Dáil debates

Wednesday, 20 September 2023

Mortgage Interest Relief: Motion (Resumed) [Private Members]

 

8:35 pm

Photo of Seán CanneySeán Canney (Galway East, Independent) | Oireachtas source

I welcome the motion from Sinn Féin and am glad to get an opportunity to speak on it. The banking system in this country has gone back to the way it was before this country bailed out the banks. They are making massive profits on the backs of ordinary people, that is, brave people who decided to buy or build a house, people who work and provide tax in this country, and people who have not asked the State to help them in any way. I refer especially to people who bought a second-hand house as their first house. They never got the benefit of the help-to-buy scheme or of any other scheme, and now they find themselves month on month having to face a higher bill to keep the roof over their heads. We talk about people who get up early and go to work. These are the people who are keeping this country going and providing the economic dividend for the State to have so much money in its coffers at the moment.

I have called for mortgage interest relief to be brought in but have said it should be made available for this year, 2023, to mortgage holders. I do not believe there is a big price to be paid for this, because if we do not help people who are under pressure financially due to having decided to put a roof over their own head rather than wait for the local authorities to do it for them, we are going nowhere. I agree with the sentiments of a number of Deputies who talked about the banks selling off mortgages in bundles to vulture-type operations that have spent the past eight to ten years sucking payments from people, yet the interest rates go up and the capital is not going down, and they have made people prisoners in their own houses, with a threat every month that if they do not pay up, they will lose their house. I thought that kind of stuff had gone away. I thought the banks had said they were sorry for all they had done wrong. We bailed them out, and we are back at it again.

I reiterate that first-time buyers who bought second-hand houses have received nothing from the State. They have paid their taxes on these houses, all the registration fees and so on, even having put money into refurbishing their houses. They now need something, and now is the time for the Government to step up and do it. In fact, they have paid stamp duty and everything else, and they have been more or less left there as though they are not relevant at all in this matter. These are the same people who put their children through college and pay for it themselves because they work. They pay for everything and this is just one call they are looking for.
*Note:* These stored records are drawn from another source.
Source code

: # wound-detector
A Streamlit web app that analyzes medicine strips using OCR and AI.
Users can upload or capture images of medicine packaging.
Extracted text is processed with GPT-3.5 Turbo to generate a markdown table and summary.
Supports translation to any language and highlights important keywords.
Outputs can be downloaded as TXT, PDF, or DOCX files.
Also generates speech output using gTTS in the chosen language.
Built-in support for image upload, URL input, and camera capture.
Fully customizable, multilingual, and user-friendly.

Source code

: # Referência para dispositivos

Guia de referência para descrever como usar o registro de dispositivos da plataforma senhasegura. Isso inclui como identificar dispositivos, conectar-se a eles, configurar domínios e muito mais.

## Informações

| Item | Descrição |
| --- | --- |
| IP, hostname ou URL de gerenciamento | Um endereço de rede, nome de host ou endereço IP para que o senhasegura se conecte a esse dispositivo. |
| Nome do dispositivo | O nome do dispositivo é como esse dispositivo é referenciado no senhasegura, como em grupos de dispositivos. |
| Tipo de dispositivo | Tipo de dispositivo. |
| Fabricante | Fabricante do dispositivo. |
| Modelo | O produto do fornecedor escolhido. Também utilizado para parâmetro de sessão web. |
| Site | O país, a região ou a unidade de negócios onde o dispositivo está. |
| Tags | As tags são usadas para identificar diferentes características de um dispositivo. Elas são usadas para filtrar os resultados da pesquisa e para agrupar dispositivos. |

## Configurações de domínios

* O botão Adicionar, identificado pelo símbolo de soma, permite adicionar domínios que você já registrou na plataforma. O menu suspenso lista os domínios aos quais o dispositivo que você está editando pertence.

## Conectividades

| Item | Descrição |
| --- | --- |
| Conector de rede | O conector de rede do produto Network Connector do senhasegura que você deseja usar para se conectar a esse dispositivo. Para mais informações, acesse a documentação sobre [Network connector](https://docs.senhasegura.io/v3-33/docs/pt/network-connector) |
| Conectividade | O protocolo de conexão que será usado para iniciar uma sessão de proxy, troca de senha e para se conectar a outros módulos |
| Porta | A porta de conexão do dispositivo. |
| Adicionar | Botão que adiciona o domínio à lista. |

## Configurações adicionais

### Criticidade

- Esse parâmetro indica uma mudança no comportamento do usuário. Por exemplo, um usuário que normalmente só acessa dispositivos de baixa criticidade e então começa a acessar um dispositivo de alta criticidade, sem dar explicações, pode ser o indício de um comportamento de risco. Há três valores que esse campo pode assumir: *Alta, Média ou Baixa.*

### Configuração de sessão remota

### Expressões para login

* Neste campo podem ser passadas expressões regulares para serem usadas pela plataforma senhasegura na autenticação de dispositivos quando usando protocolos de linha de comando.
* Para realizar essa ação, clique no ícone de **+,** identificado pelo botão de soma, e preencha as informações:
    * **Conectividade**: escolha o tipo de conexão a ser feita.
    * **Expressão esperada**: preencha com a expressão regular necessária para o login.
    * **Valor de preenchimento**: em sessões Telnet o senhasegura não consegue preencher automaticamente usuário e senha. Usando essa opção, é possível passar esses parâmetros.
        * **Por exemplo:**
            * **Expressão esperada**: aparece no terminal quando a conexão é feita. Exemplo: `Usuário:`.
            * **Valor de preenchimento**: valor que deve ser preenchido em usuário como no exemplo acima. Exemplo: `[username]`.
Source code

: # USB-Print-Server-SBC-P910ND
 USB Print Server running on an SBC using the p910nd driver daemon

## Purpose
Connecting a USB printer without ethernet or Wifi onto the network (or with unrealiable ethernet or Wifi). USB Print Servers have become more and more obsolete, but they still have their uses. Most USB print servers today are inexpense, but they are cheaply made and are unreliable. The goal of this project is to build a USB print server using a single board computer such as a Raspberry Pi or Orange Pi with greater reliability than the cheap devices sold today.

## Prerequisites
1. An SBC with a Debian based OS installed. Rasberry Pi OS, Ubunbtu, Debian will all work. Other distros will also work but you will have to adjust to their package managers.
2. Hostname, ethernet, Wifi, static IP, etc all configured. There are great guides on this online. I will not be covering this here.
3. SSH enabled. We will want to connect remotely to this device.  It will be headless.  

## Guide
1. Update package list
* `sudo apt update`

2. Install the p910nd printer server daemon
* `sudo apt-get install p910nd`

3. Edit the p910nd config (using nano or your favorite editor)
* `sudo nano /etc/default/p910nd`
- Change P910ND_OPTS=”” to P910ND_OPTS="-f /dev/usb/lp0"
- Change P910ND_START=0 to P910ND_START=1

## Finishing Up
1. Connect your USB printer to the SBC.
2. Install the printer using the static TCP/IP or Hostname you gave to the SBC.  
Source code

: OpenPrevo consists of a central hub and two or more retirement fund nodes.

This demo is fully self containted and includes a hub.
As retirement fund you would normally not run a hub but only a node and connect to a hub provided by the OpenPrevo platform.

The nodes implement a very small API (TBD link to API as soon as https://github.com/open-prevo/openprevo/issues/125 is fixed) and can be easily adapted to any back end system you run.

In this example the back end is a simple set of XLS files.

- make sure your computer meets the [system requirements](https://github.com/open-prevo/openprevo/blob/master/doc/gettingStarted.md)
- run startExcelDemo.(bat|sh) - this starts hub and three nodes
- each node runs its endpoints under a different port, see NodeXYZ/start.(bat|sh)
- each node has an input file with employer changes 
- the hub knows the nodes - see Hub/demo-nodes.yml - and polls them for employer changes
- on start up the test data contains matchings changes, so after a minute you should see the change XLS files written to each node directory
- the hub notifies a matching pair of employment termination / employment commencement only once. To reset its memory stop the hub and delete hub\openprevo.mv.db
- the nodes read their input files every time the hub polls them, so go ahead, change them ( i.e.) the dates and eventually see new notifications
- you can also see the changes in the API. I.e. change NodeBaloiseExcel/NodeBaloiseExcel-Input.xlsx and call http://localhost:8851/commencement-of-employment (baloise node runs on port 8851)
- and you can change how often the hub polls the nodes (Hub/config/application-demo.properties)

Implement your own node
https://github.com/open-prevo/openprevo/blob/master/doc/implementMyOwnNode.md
It is important we do this now and do not dilly-dally with it. The Government has an opportunity in the budget, which is coming up in three weeks, but it should not take a half-baked measure on it or a spin on it or tell us it will sort out the issue next year or the year after. This is immediate. People are waiting for relief and we need to give it to them. So many people who have come into my office would surprise the Minister of State with the stress they have from the cost of living. These are people who might have a house and cars and travel to work - everything looks fine - but when they tell you their story about their financial position, there are no savings and everything is being looked at.

There is an onus on the Government to make sure we sort this out for these people and that we also put manners on the banks once again. It is high time that was done, because if they get away with this and with the profits they are making, they will get away with other things in the future. We should have learned a lesson when they went bust and when they came crying and looking for money and we gave it to them. Now is the time for payback. Now is the time for them to admit they have been doing wrong over recent years, making enormous profits, and say they are going to give back those profits in a windfall tax to the State. If they do not do that, other measures will have to be taken to deal with the banks. They have gone wild again and it is time to put them in their place.